Work order: Would you please write out only the lines running from the top of the listing through the one holding "of asbestos; and<ul>", exactly, with both ends kept and pictures left out?

Entries shown:
################

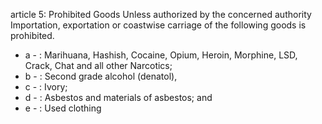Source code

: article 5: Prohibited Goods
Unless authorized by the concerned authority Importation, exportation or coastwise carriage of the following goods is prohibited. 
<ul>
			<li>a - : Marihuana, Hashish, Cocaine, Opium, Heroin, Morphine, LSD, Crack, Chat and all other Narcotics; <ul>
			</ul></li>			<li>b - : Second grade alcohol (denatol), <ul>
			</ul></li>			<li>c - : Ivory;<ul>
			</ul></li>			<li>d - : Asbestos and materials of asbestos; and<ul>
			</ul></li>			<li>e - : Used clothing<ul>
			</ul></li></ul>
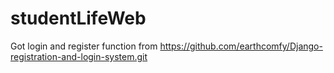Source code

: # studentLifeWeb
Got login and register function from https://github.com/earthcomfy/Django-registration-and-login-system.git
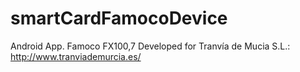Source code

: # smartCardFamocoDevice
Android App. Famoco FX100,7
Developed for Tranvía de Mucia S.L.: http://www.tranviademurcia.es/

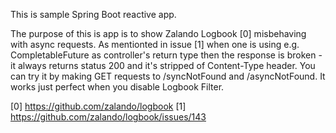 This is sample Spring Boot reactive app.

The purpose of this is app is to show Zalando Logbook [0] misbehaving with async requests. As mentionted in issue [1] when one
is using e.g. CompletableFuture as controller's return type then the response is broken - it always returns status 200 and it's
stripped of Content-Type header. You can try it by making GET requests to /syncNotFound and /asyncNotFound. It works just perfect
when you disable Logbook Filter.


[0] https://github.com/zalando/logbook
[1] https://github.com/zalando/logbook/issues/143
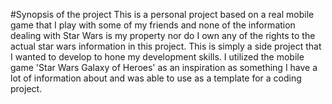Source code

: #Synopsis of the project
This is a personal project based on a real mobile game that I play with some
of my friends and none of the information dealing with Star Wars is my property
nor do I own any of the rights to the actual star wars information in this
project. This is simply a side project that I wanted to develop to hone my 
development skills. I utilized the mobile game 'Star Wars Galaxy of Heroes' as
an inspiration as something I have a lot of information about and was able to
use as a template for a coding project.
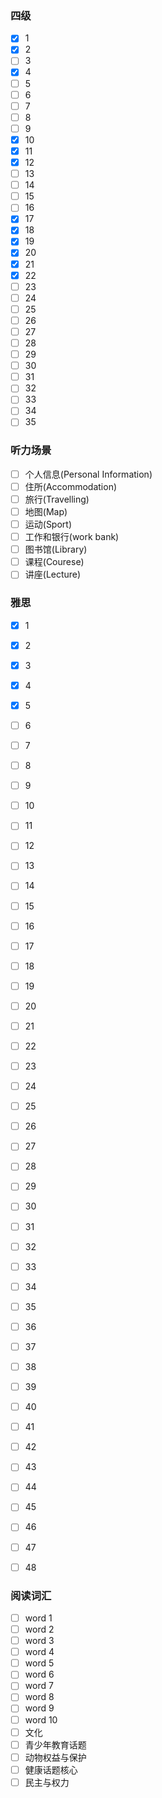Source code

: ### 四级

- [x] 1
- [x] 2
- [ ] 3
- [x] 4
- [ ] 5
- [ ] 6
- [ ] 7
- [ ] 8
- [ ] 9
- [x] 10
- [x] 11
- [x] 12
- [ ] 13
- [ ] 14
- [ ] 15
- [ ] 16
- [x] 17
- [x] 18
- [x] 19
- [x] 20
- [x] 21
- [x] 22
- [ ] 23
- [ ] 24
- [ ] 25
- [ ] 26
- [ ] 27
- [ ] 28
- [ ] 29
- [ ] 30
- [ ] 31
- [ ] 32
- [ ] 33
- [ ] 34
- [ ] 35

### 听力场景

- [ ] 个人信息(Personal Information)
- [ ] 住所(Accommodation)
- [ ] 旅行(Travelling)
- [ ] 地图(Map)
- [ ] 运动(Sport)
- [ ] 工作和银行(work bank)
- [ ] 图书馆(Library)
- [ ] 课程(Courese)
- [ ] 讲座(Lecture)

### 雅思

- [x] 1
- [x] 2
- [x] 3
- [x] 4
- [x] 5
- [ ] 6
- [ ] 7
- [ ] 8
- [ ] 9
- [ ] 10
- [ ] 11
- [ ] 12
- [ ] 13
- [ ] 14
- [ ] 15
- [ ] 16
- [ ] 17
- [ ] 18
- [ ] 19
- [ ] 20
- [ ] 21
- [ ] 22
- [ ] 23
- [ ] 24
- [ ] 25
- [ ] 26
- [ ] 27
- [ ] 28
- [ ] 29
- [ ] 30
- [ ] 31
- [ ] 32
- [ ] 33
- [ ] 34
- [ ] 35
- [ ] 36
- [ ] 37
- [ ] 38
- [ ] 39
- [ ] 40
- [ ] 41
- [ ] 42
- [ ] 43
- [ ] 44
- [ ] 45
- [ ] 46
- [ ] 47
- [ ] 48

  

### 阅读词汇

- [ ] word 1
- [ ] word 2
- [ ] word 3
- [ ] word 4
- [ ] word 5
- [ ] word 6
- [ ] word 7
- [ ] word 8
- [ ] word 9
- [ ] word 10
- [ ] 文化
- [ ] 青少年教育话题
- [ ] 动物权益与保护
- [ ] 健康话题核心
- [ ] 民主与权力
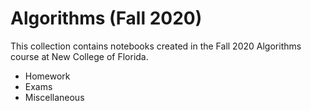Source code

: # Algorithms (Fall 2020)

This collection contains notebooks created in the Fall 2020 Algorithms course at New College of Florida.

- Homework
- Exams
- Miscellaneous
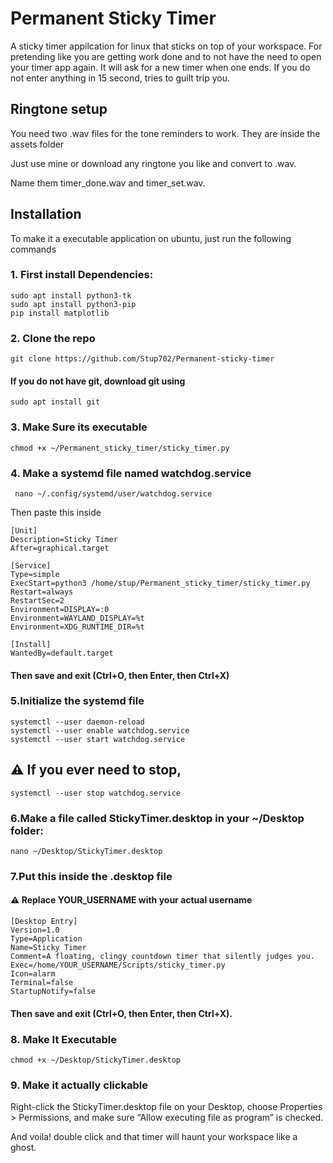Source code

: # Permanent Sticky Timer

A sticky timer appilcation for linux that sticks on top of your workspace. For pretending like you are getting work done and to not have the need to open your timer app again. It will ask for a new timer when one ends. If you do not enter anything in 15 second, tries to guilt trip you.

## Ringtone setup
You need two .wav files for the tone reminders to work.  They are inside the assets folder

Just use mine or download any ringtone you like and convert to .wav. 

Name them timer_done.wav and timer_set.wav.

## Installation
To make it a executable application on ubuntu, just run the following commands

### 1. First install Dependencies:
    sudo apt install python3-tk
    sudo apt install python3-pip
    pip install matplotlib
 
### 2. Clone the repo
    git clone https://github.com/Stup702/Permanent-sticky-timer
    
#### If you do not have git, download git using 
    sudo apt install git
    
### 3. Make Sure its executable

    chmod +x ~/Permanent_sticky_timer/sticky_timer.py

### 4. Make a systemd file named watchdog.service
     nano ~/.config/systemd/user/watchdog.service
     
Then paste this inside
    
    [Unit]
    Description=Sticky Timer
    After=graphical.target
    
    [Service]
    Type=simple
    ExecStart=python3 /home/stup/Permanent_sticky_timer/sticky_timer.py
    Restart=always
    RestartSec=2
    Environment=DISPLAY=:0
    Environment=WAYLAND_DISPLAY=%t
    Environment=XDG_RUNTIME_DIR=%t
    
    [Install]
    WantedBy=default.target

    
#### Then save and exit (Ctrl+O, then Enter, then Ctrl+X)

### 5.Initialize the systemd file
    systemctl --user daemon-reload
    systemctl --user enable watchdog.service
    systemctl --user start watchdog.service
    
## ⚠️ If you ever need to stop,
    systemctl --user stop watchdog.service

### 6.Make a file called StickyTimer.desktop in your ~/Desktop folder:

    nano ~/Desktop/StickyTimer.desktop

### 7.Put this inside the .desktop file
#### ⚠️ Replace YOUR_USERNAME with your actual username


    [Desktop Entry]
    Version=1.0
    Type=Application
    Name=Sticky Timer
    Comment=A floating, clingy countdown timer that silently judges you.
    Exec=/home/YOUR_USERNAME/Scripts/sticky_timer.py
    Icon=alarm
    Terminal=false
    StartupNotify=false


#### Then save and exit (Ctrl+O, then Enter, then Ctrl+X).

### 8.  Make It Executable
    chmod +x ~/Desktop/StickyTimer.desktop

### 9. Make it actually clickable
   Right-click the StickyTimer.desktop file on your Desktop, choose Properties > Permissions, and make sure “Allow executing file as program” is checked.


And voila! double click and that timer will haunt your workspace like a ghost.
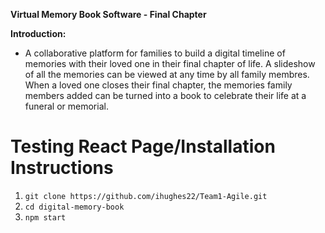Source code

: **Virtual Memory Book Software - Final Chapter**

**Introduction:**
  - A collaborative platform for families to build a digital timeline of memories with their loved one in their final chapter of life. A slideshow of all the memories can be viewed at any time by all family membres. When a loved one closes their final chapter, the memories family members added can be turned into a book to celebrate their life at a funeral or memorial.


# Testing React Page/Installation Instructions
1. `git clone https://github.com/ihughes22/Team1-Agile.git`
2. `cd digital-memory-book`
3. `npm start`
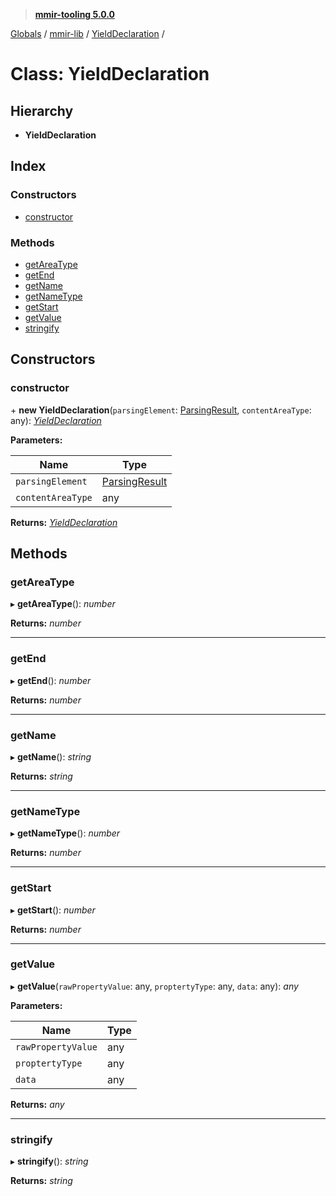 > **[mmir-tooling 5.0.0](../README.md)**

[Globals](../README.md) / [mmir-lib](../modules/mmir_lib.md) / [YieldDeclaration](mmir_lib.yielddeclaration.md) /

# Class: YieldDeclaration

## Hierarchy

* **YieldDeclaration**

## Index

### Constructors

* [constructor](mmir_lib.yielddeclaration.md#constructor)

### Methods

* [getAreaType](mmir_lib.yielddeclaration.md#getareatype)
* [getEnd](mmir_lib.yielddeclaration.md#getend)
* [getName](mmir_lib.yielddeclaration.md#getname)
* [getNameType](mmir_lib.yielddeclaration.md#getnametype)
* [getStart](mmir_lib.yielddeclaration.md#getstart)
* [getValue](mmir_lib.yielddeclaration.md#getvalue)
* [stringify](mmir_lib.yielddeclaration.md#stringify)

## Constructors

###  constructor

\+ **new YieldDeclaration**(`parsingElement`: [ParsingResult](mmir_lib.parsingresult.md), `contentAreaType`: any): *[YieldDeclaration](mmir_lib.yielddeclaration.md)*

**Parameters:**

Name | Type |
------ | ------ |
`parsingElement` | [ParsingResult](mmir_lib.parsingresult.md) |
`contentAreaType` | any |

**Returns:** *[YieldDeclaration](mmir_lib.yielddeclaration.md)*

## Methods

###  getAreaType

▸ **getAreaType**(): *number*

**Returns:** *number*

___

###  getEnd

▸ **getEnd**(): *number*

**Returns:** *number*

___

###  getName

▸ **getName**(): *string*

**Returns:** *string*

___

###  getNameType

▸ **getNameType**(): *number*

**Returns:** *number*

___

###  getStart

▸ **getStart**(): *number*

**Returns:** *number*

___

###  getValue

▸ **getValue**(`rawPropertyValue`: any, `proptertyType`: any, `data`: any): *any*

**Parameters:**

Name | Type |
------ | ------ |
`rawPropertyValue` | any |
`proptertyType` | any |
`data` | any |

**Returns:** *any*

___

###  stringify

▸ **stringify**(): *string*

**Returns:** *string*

################

Exercise response:
Source code

: article 5: Prohibited Goods
Unless authorized by the concerned authority Importation, exportation or coastwise carriage of the following goods is prohibited. 
<ul>
			<li>a - : Marihuana, Hashish, Cocaine, Opium, Heroin, Morphine, LSD, Crack, Chat and all other Narcotics; <ul>
			</ul></li>			<li>b - : Second grade alcohol (denatol), <ul>
			</ul></li>			<li>c - : Ivory;<ul>
			</ul></li>			<li>d - : Asbestos and materials of asbestos; and<ul>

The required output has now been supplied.